Arrambla con la sombra de algún tilo
que aún guarde —entre el óxido, las latas,
la mierda— yerbamarga, jaramagos,
cenizas de la infancia, si es posible,
trazas del vaivén de tu columpio.
Haz con ello un hatillo, préndetelo
al moño y sal de marcha.
Atrévete
a probar este producto en nuestras
cómodas monodosis de biznaga.
Arranca el monte alto, el de Bulnes,
que en la pared colgado decolora
la flama. Dale puerta al póster, pronto.
Que la piel de tu estancia
respire, blanca, y no mienta: en veinte
metros cuadrados no queda sitio para
tanta tonta esperanza.
Injerta un cable, yodo
y un mechón de tu cabello
en el árbol que fue este poste
que está a la puerta de la urbanización
que antes fuera la casa de tu abuela.
Aventa, en luna nueva,
versos que robes de algún huerto.

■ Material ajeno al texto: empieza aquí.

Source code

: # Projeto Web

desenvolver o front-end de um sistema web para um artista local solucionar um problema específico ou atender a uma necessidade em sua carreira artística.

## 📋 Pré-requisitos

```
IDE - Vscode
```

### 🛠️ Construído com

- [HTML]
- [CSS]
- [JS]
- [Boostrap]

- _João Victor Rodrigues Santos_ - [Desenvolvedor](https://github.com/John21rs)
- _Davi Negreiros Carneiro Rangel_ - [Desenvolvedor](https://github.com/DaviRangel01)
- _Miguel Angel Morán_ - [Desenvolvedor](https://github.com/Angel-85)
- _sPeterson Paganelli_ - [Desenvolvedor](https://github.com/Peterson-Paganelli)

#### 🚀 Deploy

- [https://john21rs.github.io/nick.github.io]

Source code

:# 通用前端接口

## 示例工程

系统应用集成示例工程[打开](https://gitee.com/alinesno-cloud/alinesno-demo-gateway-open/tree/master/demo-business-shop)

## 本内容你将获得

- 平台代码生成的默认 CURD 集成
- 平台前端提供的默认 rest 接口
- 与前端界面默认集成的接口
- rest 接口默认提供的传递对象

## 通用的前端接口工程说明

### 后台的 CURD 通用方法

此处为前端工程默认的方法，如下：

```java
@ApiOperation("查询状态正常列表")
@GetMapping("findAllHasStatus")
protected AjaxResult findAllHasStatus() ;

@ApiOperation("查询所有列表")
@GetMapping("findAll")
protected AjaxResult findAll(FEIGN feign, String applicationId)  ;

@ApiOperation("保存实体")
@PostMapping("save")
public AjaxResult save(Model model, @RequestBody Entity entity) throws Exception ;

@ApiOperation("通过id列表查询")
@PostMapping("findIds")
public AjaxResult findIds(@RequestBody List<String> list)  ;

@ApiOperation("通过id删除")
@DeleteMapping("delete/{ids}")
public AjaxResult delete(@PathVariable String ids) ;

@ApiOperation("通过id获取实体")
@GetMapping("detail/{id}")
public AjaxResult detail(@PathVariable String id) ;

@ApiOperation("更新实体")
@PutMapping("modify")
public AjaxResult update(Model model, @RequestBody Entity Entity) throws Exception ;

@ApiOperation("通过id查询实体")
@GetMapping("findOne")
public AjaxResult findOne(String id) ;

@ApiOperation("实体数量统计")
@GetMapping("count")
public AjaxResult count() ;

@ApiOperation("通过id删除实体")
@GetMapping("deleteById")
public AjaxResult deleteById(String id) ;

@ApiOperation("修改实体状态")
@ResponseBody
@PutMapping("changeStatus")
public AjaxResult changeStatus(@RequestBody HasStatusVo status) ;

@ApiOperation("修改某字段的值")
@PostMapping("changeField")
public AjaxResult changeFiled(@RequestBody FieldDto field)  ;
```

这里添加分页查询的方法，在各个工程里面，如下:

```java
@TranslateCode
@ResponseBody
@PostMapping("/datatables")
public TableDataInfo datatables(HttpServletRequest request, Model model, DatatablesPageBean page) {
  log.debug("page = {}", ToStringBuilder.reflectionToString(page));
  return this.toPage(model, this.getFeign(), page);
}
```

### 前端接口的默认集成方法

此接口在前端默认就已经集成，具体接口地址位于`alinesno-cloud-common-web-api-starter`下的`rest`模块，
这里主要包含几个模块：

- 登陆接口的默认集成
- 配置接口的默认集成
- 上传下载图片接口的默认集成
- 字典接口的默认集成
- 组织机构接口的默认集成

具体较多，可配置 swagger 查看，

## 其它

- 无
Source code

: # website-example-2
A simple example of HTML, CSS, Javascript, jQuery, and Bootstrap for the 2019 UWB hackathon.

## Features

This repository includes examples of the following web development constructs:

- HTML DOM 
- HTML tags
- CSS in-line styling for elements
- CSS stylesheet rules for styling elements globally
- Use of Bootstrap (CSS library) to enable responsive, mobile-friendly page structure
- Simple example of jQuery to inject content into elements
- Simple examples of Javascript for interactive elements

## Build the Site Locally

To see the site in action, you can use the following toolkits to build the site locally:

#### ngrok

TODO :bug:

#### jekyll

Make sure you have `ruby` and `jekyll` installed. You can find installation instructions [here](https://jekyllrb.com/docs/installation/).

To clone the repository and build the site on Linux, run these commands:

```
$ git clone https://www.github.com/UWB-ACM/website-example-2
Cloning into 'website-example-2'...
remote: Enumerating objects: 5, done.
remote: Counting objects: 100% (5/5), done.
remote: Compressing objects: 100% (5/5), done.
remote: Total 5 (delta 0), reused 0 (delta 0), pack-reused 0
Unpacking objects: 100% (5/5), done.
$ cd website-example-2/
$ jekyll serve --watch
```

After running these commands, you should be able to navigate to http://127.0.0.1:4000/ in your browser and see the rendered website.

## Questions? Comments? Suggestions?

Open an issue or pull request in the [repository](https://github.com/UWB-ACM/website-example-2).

Sirven
dale al monte, lucero,
yo me aromo de romero,
daré tu corazón por alimento.
Saca los pies del texto,
mójalos en la tinta amniótica
que menea el renglón y, sobre todo,
aunque esta tarde sea de las de antes,
nunca llames alcoba al dormitorio
que compraste en Ikea. Ni amante a ése.
Administra esta savia,
sacrifica a una barbie virgen extra
ofrece su sangre plástica en holocausto.
Alza en las ruinas un templo a tu tiempo
dedicado. Vuelve después a la casa
de tu hermano. O al mar.
.
.
.
Sanarás.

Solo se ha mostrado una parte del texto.